REQUIREMENT
Which of the lines below contain the string "should"? Copy each one.

PROVIDED DATA

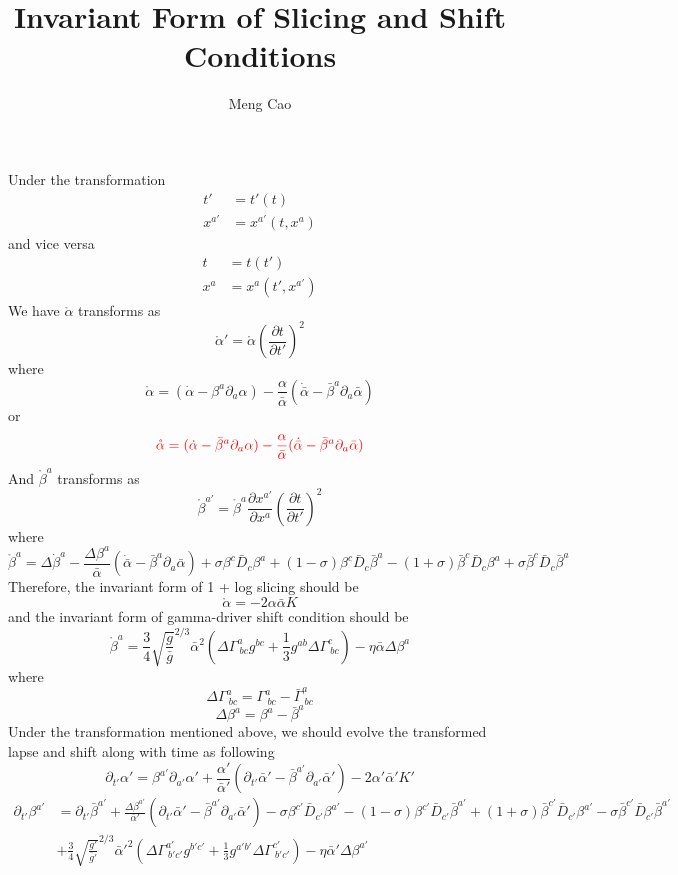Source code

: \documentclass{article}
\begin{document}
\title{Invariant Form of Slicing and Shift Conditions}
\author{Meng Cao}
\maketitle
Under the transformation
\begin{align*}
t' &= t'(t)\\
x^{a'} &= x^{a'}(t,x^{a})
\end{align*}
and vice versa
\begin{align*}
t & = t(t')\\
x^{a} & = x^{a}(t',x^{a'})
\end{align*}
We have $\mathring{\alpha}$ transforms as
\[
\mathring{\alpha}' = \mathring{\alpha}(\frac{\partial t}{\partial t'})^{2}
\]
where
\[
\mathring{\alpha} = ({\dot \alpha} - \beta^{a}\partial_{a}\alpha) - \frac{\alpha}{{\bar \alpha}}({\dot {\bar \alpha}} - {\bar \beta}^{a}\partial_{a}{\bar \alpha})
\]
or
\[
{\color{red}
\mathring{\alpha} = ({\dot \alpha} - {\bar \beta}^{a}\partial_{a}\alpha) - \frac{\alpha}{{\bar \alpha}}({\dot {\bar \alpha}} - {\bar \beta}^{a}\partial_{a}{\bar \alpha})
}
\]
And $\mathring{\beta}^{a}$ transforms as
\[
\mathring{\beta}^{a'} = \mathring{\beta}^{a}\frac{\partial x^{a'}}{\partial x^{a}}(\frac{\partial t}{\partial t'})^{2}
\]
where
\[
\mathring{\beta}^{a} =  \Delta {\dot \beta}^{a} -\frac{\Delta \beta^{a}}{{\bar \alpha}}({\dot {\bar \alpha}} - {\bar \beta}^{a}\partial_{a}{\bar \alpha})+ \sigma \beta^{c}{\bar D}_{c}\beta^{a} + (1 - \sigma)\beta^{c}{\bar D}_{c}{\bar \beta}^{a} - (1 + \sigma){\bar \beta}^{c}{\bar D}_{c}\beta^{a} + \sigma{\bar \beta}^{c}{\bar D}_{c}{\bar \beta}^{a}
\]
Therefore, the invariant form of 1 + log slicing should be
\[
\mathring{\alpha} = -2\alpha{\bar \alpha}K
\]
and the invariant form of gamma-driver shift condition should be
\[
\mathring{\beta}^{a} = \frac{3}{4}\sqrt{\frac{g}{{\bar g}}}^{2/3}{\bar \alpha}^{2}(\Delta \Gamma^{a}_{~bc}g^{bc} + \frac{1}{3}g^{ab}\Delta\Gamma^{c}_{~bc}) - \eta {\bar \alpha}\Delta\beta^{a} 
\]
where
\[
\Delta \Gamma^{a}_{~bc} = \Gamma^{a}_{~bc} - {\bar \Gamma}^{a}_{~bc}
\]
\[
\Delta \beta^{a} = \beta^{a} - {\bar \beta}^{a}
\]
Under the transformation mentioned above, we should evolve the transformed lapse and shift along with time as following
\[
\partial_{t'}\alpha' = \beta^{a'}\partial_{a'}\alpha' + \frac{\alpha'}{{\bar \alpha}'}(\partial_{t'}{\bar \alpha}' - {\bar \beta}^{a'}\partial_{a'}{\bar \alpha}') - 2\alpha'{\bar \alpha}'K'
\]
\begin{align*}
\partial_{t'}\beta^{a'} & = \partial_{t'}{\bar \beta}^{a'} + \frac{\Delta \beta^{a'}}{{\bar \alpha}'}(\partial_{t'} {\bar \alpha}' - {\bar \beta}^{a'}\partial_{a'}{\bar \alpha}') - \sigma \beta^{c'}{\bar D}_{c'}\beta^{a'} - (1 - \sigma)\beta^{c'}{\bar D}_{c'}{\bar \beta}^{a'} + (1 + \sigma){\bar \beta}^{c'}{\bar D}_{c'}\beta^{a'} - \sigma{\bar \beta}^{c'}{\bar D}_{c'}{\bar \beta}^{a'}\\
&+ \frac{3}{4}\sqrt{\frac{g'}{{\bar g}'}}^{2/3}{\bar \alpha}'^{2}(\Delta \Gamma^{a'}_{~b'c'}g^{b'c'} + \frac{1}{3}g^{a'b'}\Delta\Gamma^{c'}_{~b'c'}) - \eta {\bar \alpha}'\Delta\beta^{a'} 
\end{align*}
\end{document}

SOLUTION TO THE PROBLEM
Therefore, the invariant form of 1 + log slicing should be
and the invariant form of gamma-driver shift condition should be
Under the transformation mentioned above, we should evolve the transformed lapse and shift along with time as following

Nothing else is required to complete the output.